▶ [TASK STATEMENT]:
Your answer should consist of the lines holding "Games", copied from the material below.

▶ [DATA TO PROCESS]:
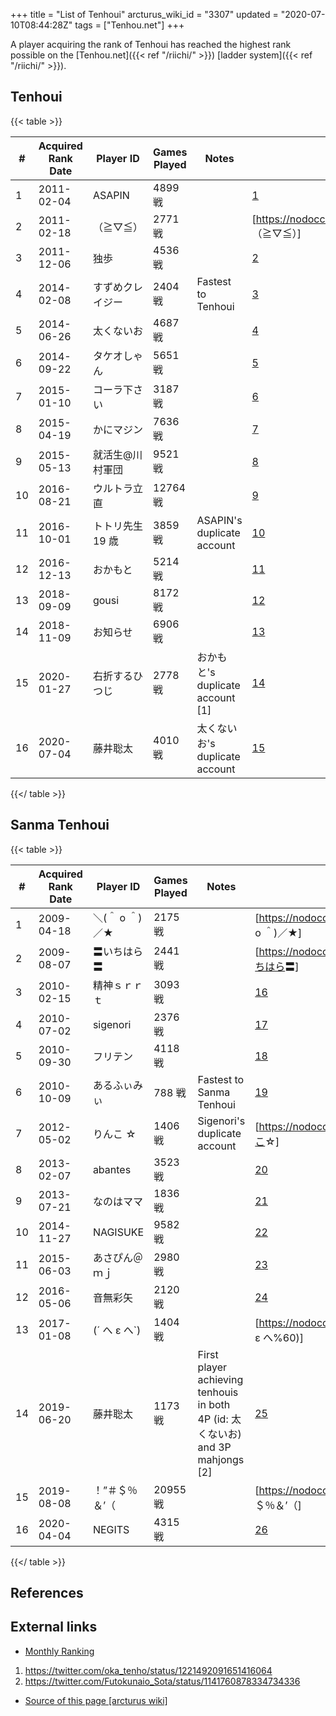 +++
title = "List of Tenhoui"
arcturus_wiki_id = "3307"
updated = "2020-07-10T08:44:28Z"
tags = ["Tenhou.net"]
+++

A player acquiring the rank of Tenhoui has reached the highest rank possible on the
[Tenhou.net]({{< ref "/riichi/" >}}) [ladder system]({{< ref "/riichi/" >}}).

## Tenhoui

{{< table >}}

| \#  | Acquired Rank Date | Player ID        | Games Played | Notes                              | Stats                                                      |
| --- | ------------------ | ---------------- | ------------ | ---------------------------------- | ---------------------------------------------------------- |
| 1   | 2011-02-04         | ASAPIN           | 4899 戦      |                                    | [1](https://nodocchi.moe/tenhoulog/#name=ASAPIN)           |
| 2   | 2011-02-18         | （≧▽≦）          | 2771 戦      |                                    | \[<https://nodocchi.moe/tenhoulog/#name=>（≧▽≦）\]         |
| 3   | 2011-12-06         | 独歩             | 4536 戦      |                                    | [2](https://nodocchi.moe/tenhoulog/#name=独歩)             |
| 4   | 2014-02-08         | すずめクレイジー | 2404 戦      | Fastest to Tenhoui                 | [3](https://nodocchi.moe/tenhoulog/#name=すずめクレイジー) |
| 5   | 2014-06-26         | 太くないお       | 4687 戦      |                                    | [4](https://nodocchi.moe/tenhoulog/#name=太くないお)       |
| 6   | 2014-09-22         | タケオしゃん     | 5651 戦      |                                    | [5](https://nodocchi.moe/tenhoulog/#name=タケオしゃん)     |
| 7   | 2015-01-10         | コーラ下さい     | 3187 戦      |                                    | [6](https://nodocchi.moe/tenhoulog/#name=コーラ下さい)     |
| 8   | 2015-04-19         | かにマジン       | 7636 戦      |                                    | [7](https://nodocchi.moe/tenhoulog/#name=かにマジン)       |
| 9   | 2015-05-13         | 就活生@川村軍団  | 9521 戦      |                                    | [8](https://nodocchi.moe/tenhoulog/#name=就活生@川村軍団)  |
| 10  | 2016-08-21         | ウルトラ立直     | 12764 戦     |                                    | [9](https://nodocchi.moe/tenhoulog/#name=ウルトラ立直)     |
| 11  | 2016-10-01         | トトリ先生 19 歳 | 3859 戦      | ASAPIN's duplicate account         | [10](https://nodocchi.moe/tenhoulog/#name=トトリ先生19歳)  |
| 12  | 2016-12-13         | おかもと         | 5214 戦      |                                    | [11](https://nodocchi.moe/tenhoulog/#name=おかもと)        |
| 13  | 2018-09-09         | gousi            | 8172 戦      |                                    | [12](https://nodocchi.moe/tenhoulog/#name=gousi)           |
| 14  | 2018-11-09         | お知らせ         | 6906 戦      |                                    | [13](https://nodocchi.moe/tenhoulog/#name=お知らせ)        |
| 15  | 2020-01-27         | 右折するひつじ   | 2778 戦      | おかもと's duplicate account \[1\] | [14](https://nodocchi.moe/tenhoulog/#name=右折するひつじ)  |
| 16  | 2020-07-04         | 藤井聡太         | 4010 戦      | 太くないお's duplicate account     | [15](https://nodocchi.moe/tenhoulog/#name=藤井聡太)        |

{{</ table >}}

## Sanma Tenhoui

{{< table >}}

| \#  | Acquired Rank Date | Player ID                             | Games Played | Notes                                                                             | Stats                                                     |
| --- | ------------------ | ------------------------------------- | ------------ | --------------------------------------------------------------------------------- | --------------------------------------------------------- |
| 1   | 2009-04-18         | ＼(＾ o ＾)／★                        | 2175 戦      |                                                                                   | \[<https://nodocchi.moe/tenhoulog/#name=>＼(＾ o ＾)／★\] |
| 2   | 2009-08-07         | 〓いちはら〓                          | 2441 戦      |                                                                                   | \[<https://nodocchi.moe/tenhoulog/#name=〓いちはら>〓\]   |
| 3   | 2010-02-15         | 精神ｓｒｒｔ                          | 3093 戦      |                                                                                   | [16](https://nodocchi.moe/tenhoulog/#name=精神ｓｒｒｔ)   |
| 4   | 2010-07-02         | sigenori                              | 2376 戦      |                                                                                   | [17](https://nodocchi.moe/tenhoulog/#name=sigenori)       |
| 5   | 2010-09-30         | フリテン                              | 4118 戦      |                                                                                   | [18](https://nodocchi.moe/tenhoulog/#name=フリテン)       |
| 6   | 2010-10-09         | あるふぃみぃ                          | 788 戦       | Fastest to Sanma Tenhoui                                                          | [19](https://nodocchi.moe/tenhoulog/#name=あるふぃみぃ)   |
| 7   | 2012-05-02         | <span title="Ｕんこ☆">りんこ ☆</span> | 1406 戦      | Sigenori's duplicate account                                                      | \[<https://nodocchi.moe/tenhoulog/#name=Ｕんこ>☆\]        |
| 8   | 2013-02-07         | abantes                               | 3523 戦      |                                                                                   | [20](https://nodocchi.moe/tenhoulog/#name=abantes)        |
| 9   | 2013-07-21         | なのはママ                            | 1836 戦      |                                                                                   | [21](https://nodocchi.moe/tenhoulog/#name=なのはママ)     |
| 10  | 2014-11-27         | NAGISUKE                              | 9582 戦      |                                                                                   | [22](https://nodocchi.moe/tenhoulog/#name=NAGISUKE)       |
| 11  | 2015-06-03         | あさぴん＠ｍｊ                        | 2980 戦      |                                                                                   | [23](https://nodocchi.moe/tenhoulog/#name=あさぴん＠ｍｊ) |
| 12  | 2016-05-06         | 音無彩矢                              | 2120 戦      |                                                                                   | [24](https://nodocchi.moe/tenhoulog/#name=音無彩矢)       |
| 13  | 2017-01-08         | (´ へ ε へ\`)                         | 1404 戦      |                                                                                   | \[<https://nodocchi.moe/tenhoulog/#name=>(´ へ ε へ%60)\] |
| 14  | 2019-06-20         | 藤井聡太                              | 1173 戦      | First player achieving tenhouis in both 4P (id: 太くないお) and 3P mahjongs \[2\] | [25](https://nodocchi.moe/tenhoulog/#name=藤井聡太)       |
| 15  | 2019-08-08         | ！”＃＄％＆’（                        | 20955 戦     |                                                                                   | \[<https://nodocchi.moe/tenhoulog/#name=>！”＃＄％＆’（\] |
| 16  | 2020-04-04         | NEGITS                                | 4315 戦      |                                                                                   | [26](https://nodocchi.moe/tenhoulog/#name=NEGITS)         |

{{</ table >}}

## References

<references/>

## External links

- [Monthly Ranking](http://tenhou.net/ranking.html)

<!-- end list -->

1.  <https://twitter.com/oka_tenho/status/1221492091651416064>
2.  <https://twitter.com/Futokunaio_Sota/status/1141760878334734336>

- [Source of this page [arcturus wiki]](http://arcturus.su/wiki/List_of_Tenhoui)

▶ [SOLUTION]:
| \#  | Acquired Rank Date | Player ID        | Games Played | Notes                              | Stats                                                      |
| \#  | Acquired Rank Date | Player ID                             | Games Played | Notes                                                                             | Stats                                                     |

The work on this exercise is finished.